The Corner

Sports

This Photo Should End the Transgender-Athlete Debate

University of Pennsylvania swimmer Lia Thomas (L) of the University of Pennsylvania stands on the podium after winning the 500-yard freestyle as other medalists (L-R) Emma Weyant, Erica Sullivan and Brooke Forde pose for a photo at the NCAA Division I Women’s Swimming & Diving Championship in Atlanta, Ga., March 17, 2022. (Justin Casterline/Getty Images)

On a most basic level, everyone knows that the decision to allow Lia Thomas to compete against women at the collegiate level is wrong. The decision has been rationalized to death with rhetoric concerning the transgender swimmer’s “authentic self,” as if the female swimmers competing under a new glass ceiling had any quarrel with that.

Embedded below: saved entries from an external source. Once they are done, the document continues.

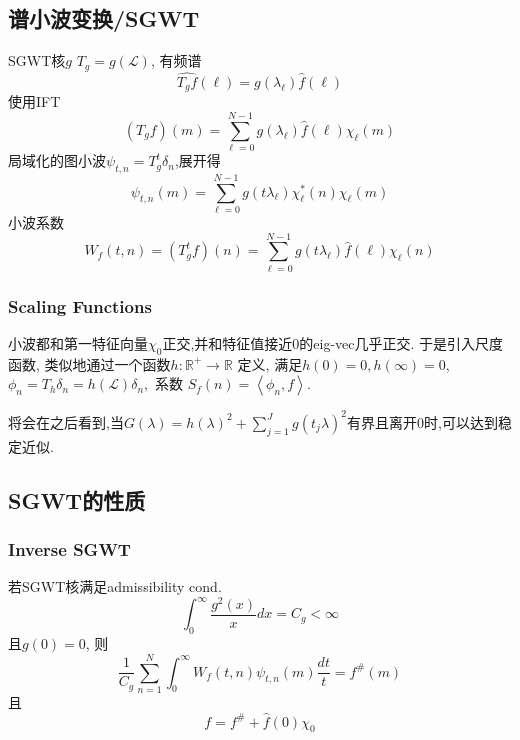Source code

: \documentclass{article}
\begin{document}
\subsection{谱小波变换/SGWT}

    SGWT核$g$ \trarr $T_{g}=g(\mathcal{L})$, 有频谱
    \begin{equation}
        \widehat{T_{g} f}(\ell)=g\left(\lambda_{\ell}\right) \hat{f}(\ell)
    \end{equation}
    使用IFT
    \begin{equation}
        \left(T_{g} f\right)(m)=\sum_{\ell=0}^{N-1} g\left(\lambda_{\ell}\right) \hat{f}(\ell) \chi_{\ell}(m)
    \end{equation}
    局域化的图小波$\psi_{t, n}=T_{g}^{t} \delta_{n}$,展开得
    \begin{equation}
        \psi_{t, n}(m)=\sum_{\ell=0}^{N-1} g\left(t \lambda_{\ell}\right) \chi_{\ell}^{*}(n) \chi_{\ell}(m)
    \end{equation}
    小波系数
    \begin{equation}
        W_{f}(t, n)=\left(T_{g}^{t} f\right)(n)=\sum_{\ell=0}^{N-1} g\left(t \lambda_{\ell}\right) \hat{f}(\ell) \chi_{\ell}(n)
    \end{equation}

\subsubsection{Scaling Functions}
    小波都和第一特征向量$\chi_0$正交,并和特征值接近0的eig-vec几乎正交. 于是引入尺度函数, 类似地通过一个函数$h: \mathbb{R}^{+} \rightarrow \mathbb{R}$ 定义, 满足$h(0)=0, h(\infty)=0$, $\phi_{n}=T_{h} \delta_{n}=h(\mathcal{L}) \delta_{n},$ 系数 $S_{f}(n)=\left\langle\phi_{n}, f\right\rangle .$

    将会在之后看到,当$G(\lambda)=h(\lambda)^{2}+\sum_{j=1}^{J} g\left(t_{j} \lambda\right)^{2}$有界且离开0时,可以达到稳定近似.

\subsection{SGWT的性质}
\subsubsection{Inverse SGWT}
     若SGWT核满足admissibility cond.
    \begin{equation}
        \int_{0}^{\infty} \frac{g^{2}(x)}{x} d x=C_{g}<\infty
    \end{equation}
    且$g(0)=0$, 则
    \begin{equation}
        \frac{1}{C_{g}} \sum_{n=1}^{N} \int_{0}^{\infty} W_{f}(t, n) \psi_{t, n}(m) \frac{d t}{t}=f^{\#}(m)
    \end{equation}
    且
    \begin{equation}
        f=f^{\#}+\hat{f}(0) \chi_{0}
    \end{equation}
\end{document}
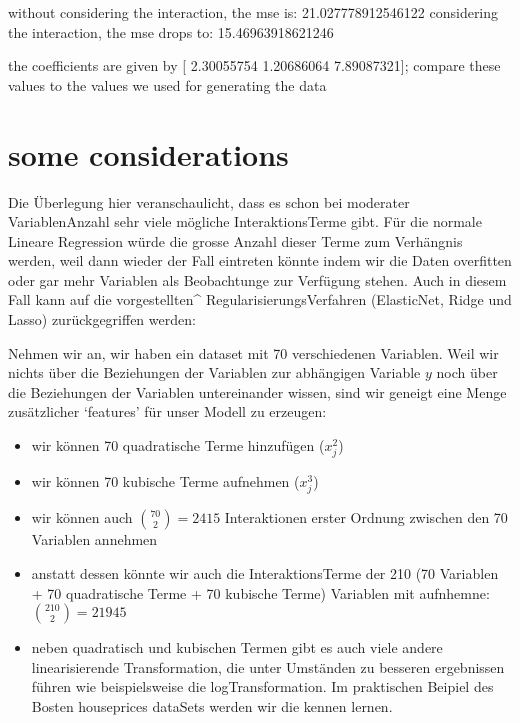 \documentclass[letterpaper,10pt,english]{jupyterBook}
\begin{document}
\begin{sphinxVerbatim}[commandchars=\\\{\}]
without considering the interaction, the mse is: 21.027778912546122
considering the interaction, the mse drops to: 15.46963918621246

the coefficients are given by [ 2.30055754 \PYGZhy{}1.20686064 \PYGZhy{}7.89087321]; compare these values
 to the values we used for generating the data
\end{sphinxVerbatim}


\section{some considerations}
\label{\detokenize{Regression_Techniques:some-considerations}}
\sphinxAtStartPar
Die Überlegung hier veranschaulicht, dass es schon bei moderater Variablen\sphinxhyphen{}Anzahl sehr viele mögliche Interaktions\sphinxhyphen{}Terme gibt. Für die normale Lineare Regression würde die grosse Anzahl dieser Terme zum Verhängnis werden, weil dann wieder der Fall eintreten könnte indem wir die Daten overfitten oder gar mehr Variablen als Beobachtunge zur Verfügung stehen. Auch in diesem Fall kann auf die vorgestellten\textasciicircum{} Regularisierungs\sphinxhyphen{}Verfahren (ElasticNet, Ridge und Lasso) zurückgegriffen werden:

\sphinxAtStartPar
Nehmen wir an, wir haben ein data\sphinxhyphen{}set mit 70 verschiedenen Variablen. Weil wir nichts über die Beziehungen der Variablen zur abhängigen Variable \(y\) noch über die Beziehungen der Variablen untereinander wissen, sind wir geneigt eine Menge zusätzlicher ‘features’ für unser Modell zu erzeugen:
\begin{itemize}
\item {} 
\sphinxAtStartPar
wir können 70 quadratische Terme hinzufügen (\(x_j^2\))

\item {} 
\sphinxAtStartPar
wir können 70 kubische Terme aufnehmen (\(x_j^3\))

\item {} 
\sphinxAtStartPar
wir können auch \(\binom{70}{2} = 2415\) Interaktionen erster Ordnung zwischen den 70 Variablen annehmen

\item {} 
\sphinxAtStartPar
anstatt dessen könnte wir auch die Interaktions\sphinxhyphen{}Terme der 210 (70 Variablen + 70 quadratische Terme + 70 kubische Terme) Variablen mit aufnhemne: \(\binom{210}{2} = 21945\)

\item {} 
\sphinxAtStartPar
neben quadratisch und kubischen Termen gibt es auch viele andere linearisierende Transformation, die unter Umständen zu besseren ergebnissen führen wie beispielsweise die log\sphinxhyphen{}Transformation. Im praktischen Beipiel des Bosten house\sphinxhyphen{}prices data\sphinxhyphen{}Sets werden wir die  kennen lernen.

\end{itemize}
\end{document}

But the photo above should end that debate. In a tolerant and reasonable society that values fairness — fairness for women, which understandably has been an animating issue for progressives and was the motivation for the first bill Barack Obama signed as president — the jarring image of Thomas towering over the defeated women at the 500-yard freestyle yesterday is unassailable evidence of how wrong this charade is.

Winning the NCAA championship event, Thomas can be seen cradling the trophy while the comparatively diminutive women — including Olympians — pose on the side with their lesser prizes. (They are on a lower podium, which exaggerates the height difference, but Thomas is estimated to be over six-feet tall.) Madeleine Kearns, who is in Atlanta covering the competition, reported that the cheers for the second- and third-place finishers were noticeably louder.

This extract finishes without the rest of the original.